--- Problem description ---
The job is to find each line of the records below that includes the word "href" and copy it.

--- Supplied data ---
◆ ◆ ◆ ◆

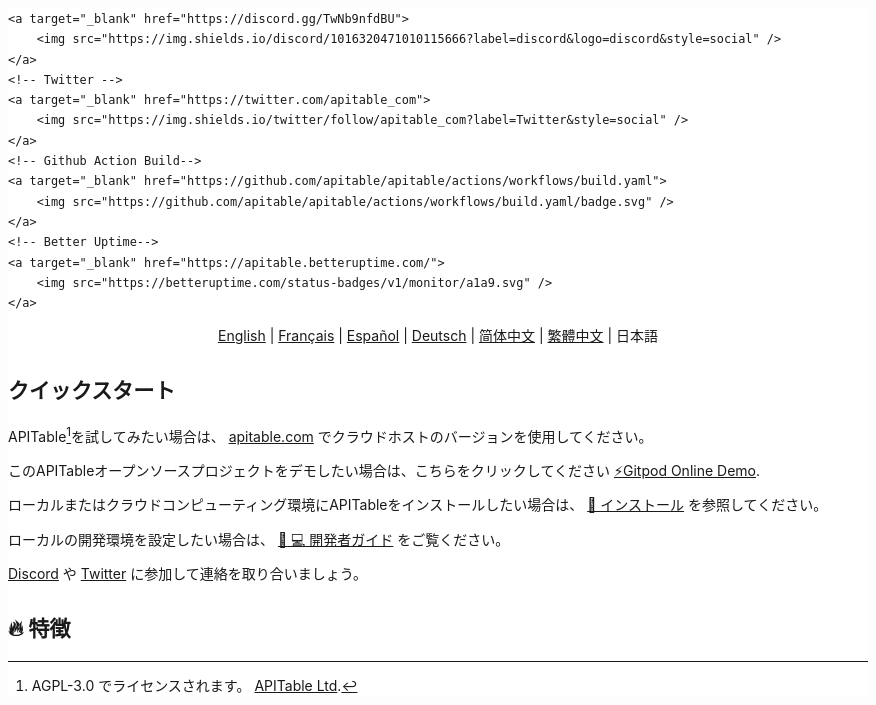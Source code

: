     <a target="_blank" href="https://discord.gg/TwNb9nfdBU">
        <img src="https://img.shields.io/discord/1016320471010115666?label=discord&logo=discord&style=social" />
    </a>
    <!-- Twitter -->
    <a target="_blank" href="https://twitter.com/apitable_com">
        <img src="https://img.shields.io/twitter/follow/apitable_com?label=Twitter&style=social" />
    </a>
    <!-- Github Action Build-->
    <a target="_blank" href="https://github.com/apitable/apitable/actions/workflows/build.yaml">
        <img src="https://github.com/apitable/apitable/actions/workflows/build.yaml/badge.svg" />
    </a>
    <!-- Better Uptime-->
    <a target="_blank" href="https://apitable.betteruptime.com/">
        <img src="https://betteruptime.com/status-badges/v1/monitor/a1a9.svg" />
    </a>
</p>

<p align="center">
  <a href="../../../README.md">English</a>
  | 
  <a href="../fr-FR/README.md">Français</a>
  | 
  <a href="../es-ES/README.md">Español</a>
  | 
  <a href="../de-DE/README.md">Deutsch</a>
  | 
  <a href="../zh-CN/README.md">简体中文</a>
  | 
  <a href="../zh-HK/README.md">繁體中文</a>
  | 
  日本語
</p>

## クイックスタート

APITable[^info]を試してみたい場合は、 [apitable.com](https://apitable.com) でクラウドホストのバージョンを使用してください。

このAPITableオープンソースプロジェクトをデモしたい場合は、こちらをクリックしてください [⚡Gitpod Online Demo](https://gitpod.io/#https://github.com/apitable/apitable).

ローカルまたはクラウドコンピューティング環境にAPITableをインストールしたい場合は、 [💾 インストール](#installation) を参照してください。

ローカルの開発環境を設定したい場合は、 [🧑<unk> 💻 開発者ガイド](./docs/contribute/developer-guide.md) をご覧ください。

[Discord](https://discord.gg/TwNb9nfdBU) や [Twitter](https://twitter.com/apitable_com) に参加して連絡を取り合いましょう。
## 🔥 特徴


[^info]: AGPL-3.0 でライセンスされます。 [APITable Ltd](https://apitable.com).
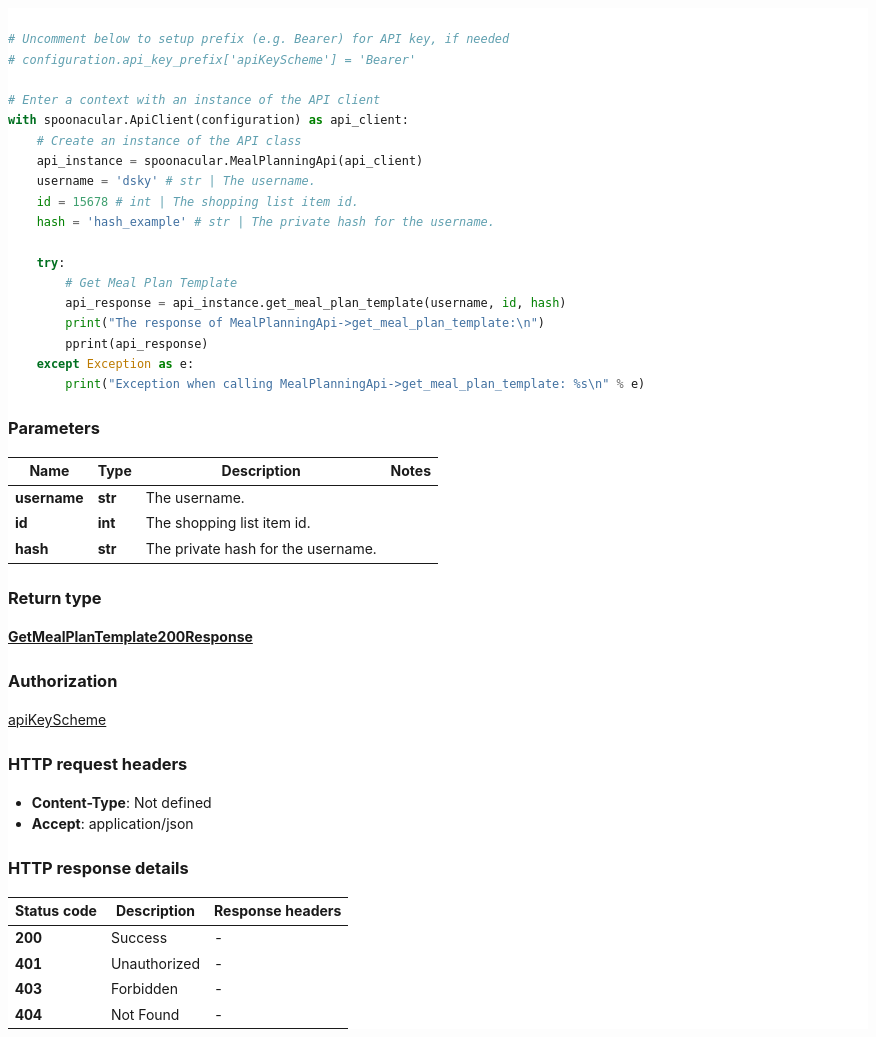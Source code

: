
 ```python

# Uncomment below to setup prefix (e.g. Bearer) for API key, if needed
# configuration.api_key_prefix['apiKeyScheme'] = 'Bearer'

# Enter a context with an instance of the API client
with spoonacular.ApiClient(configuration) as api_client:
    # Create an instance of the API class
    api_instance = spoonacular.MealPlanningApi(api_client)
    username = 'dsky' # str | The username.
    id = 15678 # int | The shopping list item id.
    hash = 'hash_example' # str | The private hash for the username.

    try:
        # Get Meal Plan Template
        api_response = api_instance.get_meal_plan_template(username, id, hash)
        print("The response of MealPlanningApi->get_meal_plan_template:\n")
        pprint(api_response)
    except Exception as e:
        print("Exception when calling MealPlanningApi->get_meal_plan_template: %s\n" % e)
```



### Parameters


Name | Type | Description  | Notes
------------- | ------------- | ------------- | -------------
 **username** | **str**| The username. | 
 **id** | **int**| The shopping list item id. | 
 **hash** | **str**| The private hash for the username. | 

### Return type

[**GetMealPlanTemplate200Response**](GetMealPlanTemplate200Response.md)

### Authorization

[apiKeyScheme](../README.md#apiKeyScheme)

### HTTP request headers

 - **Content-Type**: Not defined
 - **Accept**: application/json

### HTTP response details

| Status code | Description | Response headers |
|-------------|-------------|------------------|
**200** | Success |  -  |
**401** | Unauthorized |  -  |
**403** | Forbidden |  -  |
**404** | Not Found |  -  |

◆ ◆ ◆ ◆

--- Exercise response ---
:     <a target="_blank" href="https://discord.gg/TwNb9nfdBU">
    <a target="_blank" href="https://twitter.com/apitable_com">
    <a target="_blank" href="https://github.com/apitable/apitable/actions/workflows/build.yaml">
    <a target="_blank" href="https://apitable.betteruptime.com/">
  <a href="../../../README.md">English</a>
  <a href="../fr-FR/README.md">Français</a>
  <a href="../es-ES/README.md">Español</a>
  <a href="../de-DE/README.md">Deutsch</a>
  <a href="../zh-CN/README.md">简体中文</a>
  <a href="../zh-HK/README.md">繁體中文</a>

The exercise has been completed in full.